**WHAT IS NEEDED:** All of the entries must be reproduced exactly, with no images carried over.

**DATASET:**
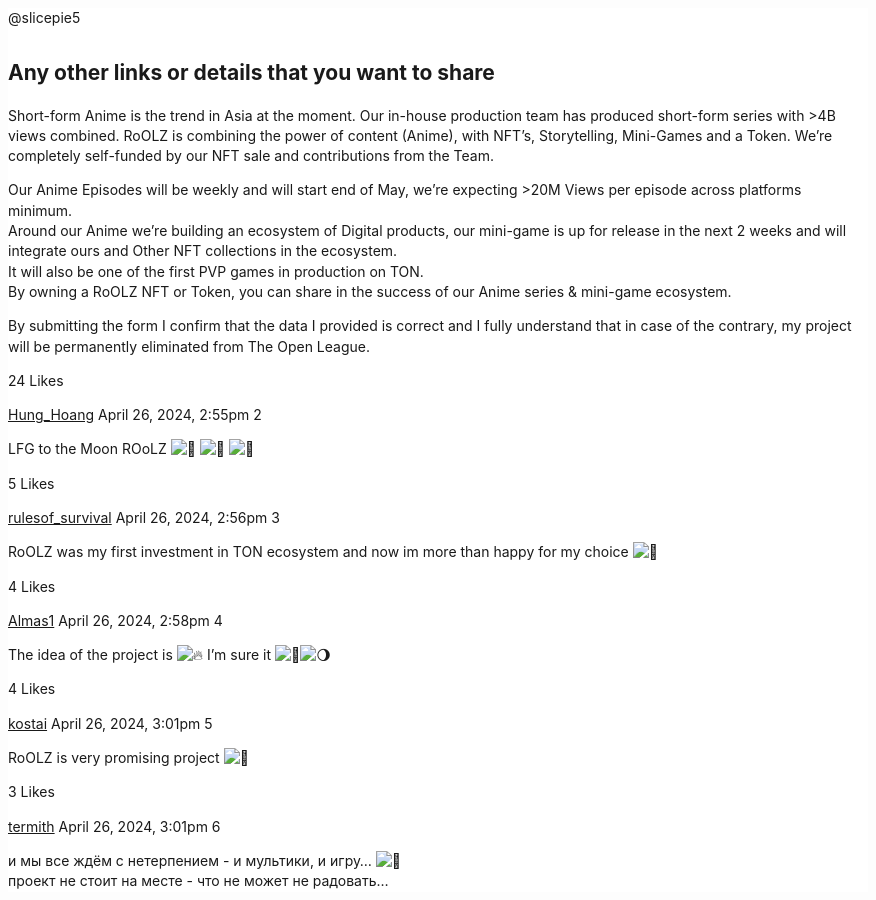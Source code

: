 @slicepie5

## [](#any-other-links-or-details-that-you-want-to-share-8)Any other links or details that you want to share

Short-form Anime is the trend in Asia at the moment. Our in-house production team has produced short-form series with >4B views combined. RoOLZ is combining the power of content (Anime), with NFT’s, Storytelling, Mini-Games and a Token. We’re completely self-funded by our NFT sale and contributions from the Team.

Our Anime Episodes will be weekly and will start end of May, we’re expecting >20M Views per episode across platforms minimum.  
Around our Anime we’re building an ecosystem of Digital products, our mini-game is up for release in the next 2 weeks and will integrate ours and Other NFT collections in the ecosystem.  
It will also be one of the first PVP games in production on TON.  
By owning a RoOLZ NFT or Token, you can share in the success of our Anime series & mini-game ecosystem.

By submitting the form I confirm that the data I provided is correct and I fully understand that in case of the contrary, my project will be permanently eliminated from The Open League.

  24 Likes

[Hung\_Hoang](https://tonresear.ch/u/Hung_Hoang) April 26, 2024, 2:55pm  2

LFG to the Moon ROoLZ ![:rocket:](https://tonresear.ch/images/emoji/twitter/rocket.png?v=12 ":rocket:") ![:rocket:](https://tonresear.ch/images/emoji/twitter/rocket.png?v=12 ":rocket:") ![:rocket:](https://tonresear.ch/images/emoji/twitter/rocket.png?v=12 ":rocket:")

  5 Likes

[rulesof\_survival](https://tonresear.ch/u/rulesof_survival) April 26, 2024, 2:56pm  3

RoOLZ was my first investment in TON ecosystem and now im more than happy for my choice ![:star_struck:](https://tonresear.ch/images/emoji/twitter/star_struck.png?v=12 ":star_struck:")

  4 Likes

[Almas1](https://tonresear.ch/u/Almas1) April 26, 2024, 2:58pm  4

The idea of the project is ![:fire:](https://tonresear.ch/images/emoji/twitter/fire.png?v=12 ":fire:") I’m sure it ![:rocket:](https://tonresear.ch/images/emoji/twitter/rocket.png?v=12 ":rocket:")![:waning_gibbous_moon:](https://tonresear.ch/images/emoji/twitter/waning_gibbous_moon.png?v=12 ":waning_gibbous_moon:")

  4 Likes

[kostai](https://tonresear.ch/u/kostai) April 26, 2024, 3:01pm  5

RoOLZ is very promising project ![:rocket:](https://tonresear.ch/images/emoji/twitter/rocket.png?v=12 ":rocket:")

  3 Likes

[termith](https://tonresear.ch/u/termith) April 26, 2024, 3:01pm  6

и мы все ждём с нетерпением - и мультики, и игру… ![:slightly_smiling_face:](https://tonresear.ch/images/emoji/twitter/slightly_smiling_face.png?v=12 ":slightly_smiling_face:")  
проект не стоит на месте - что не может не радовать…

**ANSWER AREA:**
Source code

: @slicepie5

## [](#any-other-links-or-details-that-you-want-to-share-8)Any other links or details that you want to share

Short-form Anime is the trend in Asia at the moment. Our in-house production team has produced short-form series with >4B views combined. RoOLZ is combining the power of content (Anime), with NFT’s, Storytelling, Mini-Games and a Token. We’re completely self-funded by our NFT sale and contributions from the Team.

Our Anime Episodes will be weekly and will start end of May, we’re expecting >20M Views per episode across platforms minimum.  
Around our Anime we’re building an ecosystem of Digital products, our mini-game is up for release in the next 2 weeks and will integrate ours and Other NFT collections in the ecosystem.  
It will also be one of the first PVP games in production on TON.  
By owning a RoOLZ NFT or Token, you can share in the success of our Anime series & mini-game ecosystem.

By submitting the form I confirm that the data I provided is correct and I fully understand that in case of the contrary, my project will be permanently eliminated from The Open League.

  24 Likes

[Hung\_Hoang](https://tonresear.ch/u/Hung_Hoang) April 26, 2024, 2:55pm  2

LFG to the Moon ROoLZ ![:rocket:](https://tonresear.ch/images/emoji/twitter/rocket.png?v=12 ":rocket:") ![:rocket:](https://tonresear.ch/images/emoji/twitter/rocket.png?v=12 ":rocket:") ![:rocket:](https://tonresear.ch/images/emoji/twitter/rocket.png?v=12 ":rocket:")

  5 Likes

[rulesof\_survival](https://tonresear.ch/u/rulesof_survival) April 26, 2024, 2:56pm  3

RoOLZ was my first investment in TON ecosystem and now im more than happy for my choice ![:star_struck:](https://tonresear.ch/images/emoji/twitter/star_struck.png?v=12 ":star_struck:")

  4 Likes

[Almas1](https://tonresear.ch/u/Almas1) April 26, 2024, 2:58pm  4

The idea of the project is ![:fire:](https://tonresear.ch/images/emoji/twitter/fire.png?v=12 ":fire:") I’m sure it ![:rocket:](https://tonresear.ch/images/emoji/twitter/rocket.png?v=12 ":rocket:")![:waning_gibbous_moon:](https://tonresear.ch/images/emoji/twitter/waning_gibbous_moon.png?v=12 ":waning_gibbous_moon:")

  4 Likes

[kostai](https://tonresear.ch/u/kostai) April 26, 2024, 3:01pm  5

RoOLZ is very promising project ![:rocket:](https://tonresear.ch/images/emoji/twitter/rocket.png?v=12 ":rocket:")

  3 Likes

[termith](https://tonresear.ch/u/termith) April 26, 2024, 3:01pm  6

и мы все ждём с нетерпением - и мультики, и игру… ![:slightly_smiling_face:](https://tonresear.ch/images/emoji/twitter/slightly_smiling_face.png?v=12 ":slightly_smiling_face:")  
проект не стоит на месте - что не может не радовать…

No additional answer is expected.